▸ **TASK INSTRUCTIONS**: Starting at the first line of the listing below, repeat each line up to and including the one containing "4. Flag in response: ![](../images/Secret_browser/intruder.png)". Leave out pictures.

▸ **SOURCE MATERIAL**:
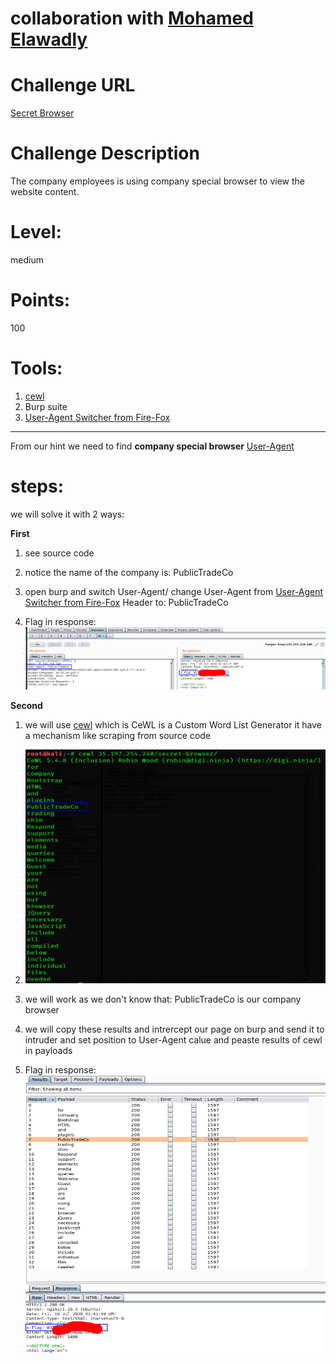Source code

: collaboration with [Mohamed Elawadly](https://twitter.com/Elawadly77)
===============

Challenge URL
===============
[Secret Browser](https://cybertalents.com/challenges/web/secret-browser)

Challenge Description
===============
The company employees is using company special browser to view the website content.

Level:
===============
medium

Points:
===============
100

Tools:
===============
1. [cewl](https://github.com/digininja/CeWL)
2. Burp suite
3. [User-Agent Switcher from Fire-Fox](https://addons.mozilla.org/en-GB/firefox/addon/user-agent-switcher-revived/?src=search)

___

From our hint we need to find **company special browser** [User-Agent](https://developer.mozilla.org/en-US/docs/Web/HTTP/Headers/User-Agent) 
# steps:

we will solve it with 2 ways: 

**First**

1. see source code 

2. notice the name of the company is: PublicTradeCo

3. open burp and switch User-Agent/ change User-Agent from [User-Agent Switcher from Fire-Fox](https://addons.mozilla.org/en-GB/firefox/addon/user-agent-switcher-revived/?src=search)  Header to: PublicTradeCo

4. Flag in response: ![](../images/Secret_browser/flag.png)

**Second**

1. we will use [cewl](https://github.com/digininja/CeWL) which is CeWL is a Custom Word List Generator it have a mechanism like scraping from source code

2. ![](../images/Secret_browser/cewl.png)

3. we will work as we don't know that: PublicTradeCo is our company browser

4. we will copy these results and intrercept our page on burp and send it to intruder and set position to User-Agent calue  and peaste results of cewl in payloads  

4. Flag in response: ![](../images/Secret_browser/intruder.png)
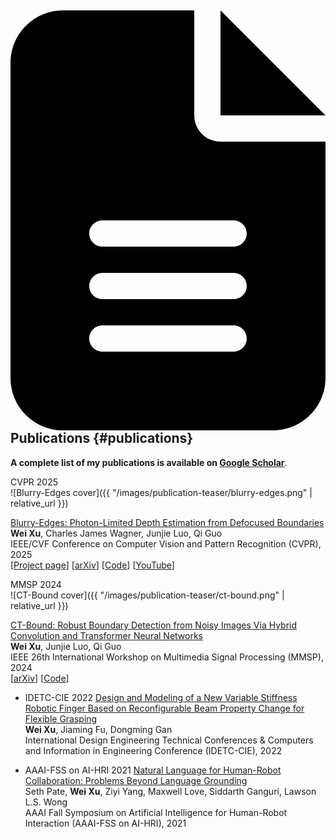 ## <svg xmlns="http://www.w3.org/2000/svg" class="icon icon-fw" aria-hidden="true" focusable="false" style="color: #3485cb" viewBox="0 0 384 512"><path d="M64 0C28.7 0 0 28.7 0 64L0 448c0 35.3 28.7 64 64 64l256 0c35.3 0 64-28.7 64-64l0-288-128 0c-17.7 0-32-14.3-32-32L224 0 64 0zM256 0l0 128 128 0L256 0zM112 256l160 0c8.8 0 16 7.2 16 16s-7.2 16-16 16l-160 0c-8.8 0-16-7.2-16-16s7.2-16 16-16zm0 64l160 0c8.8 0 16 7.2 16 16s-7.2 16-16 16l-160 0c-8.8 0-16-7.2-16-16s7.2-16 16-16zm0 64l160 0c8.8 0 16 7.2 16 16s-7.2 16-16 16l-160 0c-8.8 0-16-7.2-16-16s7.2-16 16-16z"/></svg> Publications {#publications}

**A complete list of my publications is available on [Google Scholar](https://scholar.google.com/citations?user=Dc6Eq1cAAAAJ&hl=en)**.
<div class="custom-divider"></div>

<!-- Blurry-edges -->
<div class="paper-box">
<div class="paper-box-image">
<div markdown="1">
<div class="badge-image">CVPR 2025</div>
![Blurry-Edges cover]({{ "/images/publication-teaser/blurry-edges.png" | relative_url }})
</div>
</div>
<div class="paper-box-text" markdown="1">

[Blurry-Edges: Photon-Limited Depth Estimation from Defocused Boundaries](https://arxiv.org/abs/2503.23606)<br>
**Wei Xu**, Charles James Wagner, Junjie Luo, Qi Guo<br>
IEEE/CVF Conference on Computer Vision and Pattern Recognition (CVPR), 2025<br>
[[Project page](https://blurry-edges.qiguo.org/)] [[arXiv](https://arxiv.org/abs/2503.23606)] [[Code](https://github.com/guo-research-group/Blurry-Edges)] [[YouTube](https://youtu.be/ZUqNXTuO0u8)]

</div>
</div>

<!-- CT-Bound -->
<div class="paper-box">
<div class="paper-box-image">
<div markdown="1">
<div class="badge-image">MMSP 2024</div>
![CT-Bound cover]({{ "/images/publication-teaser/ct-bound.png" | relative_url }})
</div>
</div>
<div class="paper-box-text" markdown="1">

[CT-Bound: Robust Boundary Detection from Noisy Images Via Hybrid Convolution and Transformer Neural Networks](https://ieeexplore.ieee.org/abstract/document/10743517)<br>
**Wei Xu**, Junjie Luo, Qi Guo<br>
IEEE 26th International Workshop on Multimedia Signal Processing (MMSP), 2024<br>
[[arXiv](https://arxiv.org/abs/2403.16494)] [[Code](https://github.com/guo-research-group/CT-Bound)]

</div>
</div>

- <span class="badge-text">IDETC-CIE 2022</span> [Design and Modeling of a New Variable Stiffness Robotic Finger Based on Reconfigurable Beam Property Change for Flexible Grasping](https://asmedigitalcollection.asme.org/IDETC-CIE/proceedings/IDETC-CIE2022/86281/V007T07A010/1150568)<br>
**Wei Xu**, Jiaming Fu, Dongming Gan<br>
International Design Engineering Technical Conferences & Computers and Information in Engineering Conference (IDETC-CIE), 2022

- <span class="badge-text">AAAI-FSS on AI-HRI 2021</span> [Natural Language for Human-Robot Collaboration: Problems Beyond Language Grounding](https://arxiv.org/abs/2110.04441)<br>
Seth Pate, **Wei Xu**, Ziyi Yang, Maxwell Love, Siddarth Ganguri, Lawson L.S. Wong<br>
AAAI Fall Symposium on Artificial Intelligence for Human-Robot Interaction (AAAI-FSS on AI-HRI), 2021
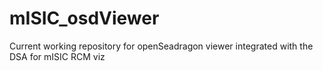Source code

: # mISIC_osdViewer
Current working repository for openSeadragon viewer integrated with the DSA for mISIC RCM viz
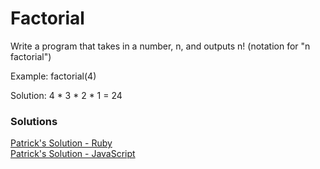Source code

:Factorial
===

Write a program that takes in a number, n, and outputs n! (notation for "n factorial")

Example:
factorial(4)

Solution: 4 * 3 * 2 * 1 = 24

### Solutions
[Patrick's Solution - Ruby](https://github.com/adowns01/Intro-to-Whiteboarding-DBC/blob/master/solutions/RecursionSolutions/ruby/factorial.rb)  
[Patrick's Solution - JavaScript](https://github.com/adowns01/Intro-to-Whiteboarding-DBC/blob/master/solutions/RecursionSolutions/js/factorial.js)
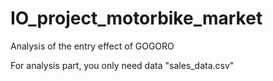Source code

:# IO_project_motorbike_market
Analysis of the entry effect of GOGORO

For analysis part, you only need data "sales_data.csv"
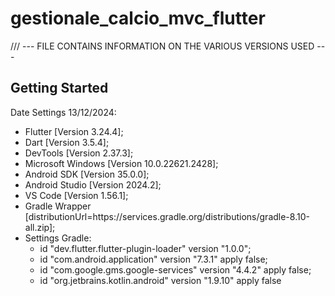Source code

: # gestionale_calcio_mvc_flutter

/// --- FILE CONTAINS INFORMATION ON THE VARIOUS VERSIONS USED ---

## Getting Started
Date Settings 13/12/2024:
 - Flutter [Version 3.24.4];
 - Dart [Version 3.5.4];
 - DevTools [Version 2.37.3];
 - Microsoft Windows [Version 10.0.22621.2428];
 - Android SDK [Version 35.0.0];
 - Android Studio [Version 2024.2];
 - VS Code [Version 1.56.1];
 - Gradle Wrapper [distributionUrl=https\://services.gradle.org/distributions/gradle-8.10-all.zip];
 - Settings Gradle:
   -  id "dev.flutter.flutter-plugin-loader" version "1.0.0";
   -  id "com.android.application" version "7.3.1" apply false;
   -  id "com.google.gms.google-services" version "4.4.2" apply false;
   -  id "org.jetbrains.kotlin.android" version "1.9.10" apply false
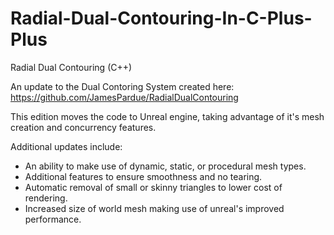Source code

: # Radial-Dual-Contouring-In-C-Plus-Plus
Radial Dual Contouring (C++)

An update to the Dual Contoring System created here: https://github.com/JamesPardue/RadialDualContouring

This edition moves the code to Unreal engine, taking advantage of it's mesh creation and concurrency features.

Additional updates include:
- An ability to make use of dynamic, static, or procedural mesh types.
- Additional features to ensure smoothness and no tearing.
- Automatic removal of small or skinny triangles to lower cost of rendering.
- Increased size of world mesh making use of unreal's improved performance.
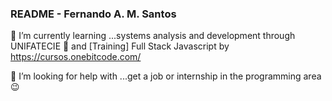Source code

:### README - Fernando A. M. Santos

🌱 I’m currently learning ...systems analysis and development through UNIFATECIE 🥇 and 
[Training] Full Stack Javascript by https://cursos.onebitcode.com/ 

🤔 I’m looking for help with ...get a job or internship in the programming area 😉 

<!--
**fernandomonza/fernandomonza** is a ✨ _special_ ✨ repository because its `README.md` (this file) appears on your GitHub profile.

Here are some ideas to get you started:

- 🔭 I’m currently working on ... improve my programming knowledge
- 🌱 I’m currently learning ...systems analysis and development through UNIFATECIE 🥇 and [Training] Full Stack Javascript by https://cursos.onebitcode.com/
- 👯 I’m looking to collaborate on ...
- 🤔 I’m looking for help with ...get a job or internship 😉
- 💬 Ask me about ...
- 📫 How to reach me: ...
- 😄 Pronouns: ...
- ⚡ Fun fact: ...
-->
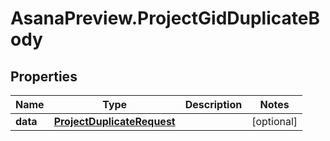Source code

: # AsanaPreview.ProjectGidDuplicateBody

## Properties
Name | Type | Description | Notes
------------ | ------------- | ------------- | -------------
**data** | [**ProjectDuplicateRequest**](ProjectDuplicateRequest.md) |  | [optional] 
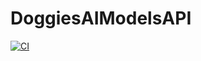 # DoggiesAIModelsAPI
[![CI](https://github.com/YevheniiM/DoggiesAIModelsAPI/actions/workflows/dokku.yml/badge.svg)](https://github.com/YevheniiM/DoggiesAIModelsAPI/actions/workflows/dokku.yml)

▸ **SOLUTION BELOW**:
Source code

: collaboration with [Mohamed Elawadly](https://twitter.com/Elawadly77)
===============

Challenge URL
===============
[Secret Browser](https://cybertalents.com/challenges/web/secret-browser)

Challenge Description
===============
The company employees is using company special browser to view the website content.

Level:
===============
medium

Points:
===============
100

Tools:
===============
1. [cewl](https://github.com/digininja/CeWL)
2. Burp suite
3. [User-Agent Switcher from Fire-Fox](https://addons.mozilla.org/en-GB/firefox/addon/user-agent-switcher-revived/?src=search)

___

From our hint we need to find **company special browser** [User-Agent](https://developer.mozilla.org/en-US/docs/Web/HTTP/Headers/User-Agent) 
# steps:

we will solve it with 2 ways: 

**First**

1. see source code 

2. notice the name of the company is: PublicTradeCo

3. open burp and switch User-Agent/ change User-Agent from [User-Agent Switcher from Fire-Fox](https://addons.mozilla.org/en-GB/firefox/addon/user-agent-switcher-revived/?src=search)  Header to: PublicTradeCo

4. Flag in response: ![](../images/Secret_browser/flag.png)

**Second**

1. we will use [cewl](https://github.com/digininja/CeWL) which is CeWL is a Custom Word List Generator it have a mechanism like scraping from source code

2. ![](../images/Secret_browser/cewl.png)

3. we will work as we don't know that: PublicTradeCo is our company browser

4. we will copy these results and intrercept our page on burp and send it to intruder and set position to User-Agent calue  and peaste results of cewl in payloads  

4. Flag in response: ![](../images/Secret_browser/intruder.png)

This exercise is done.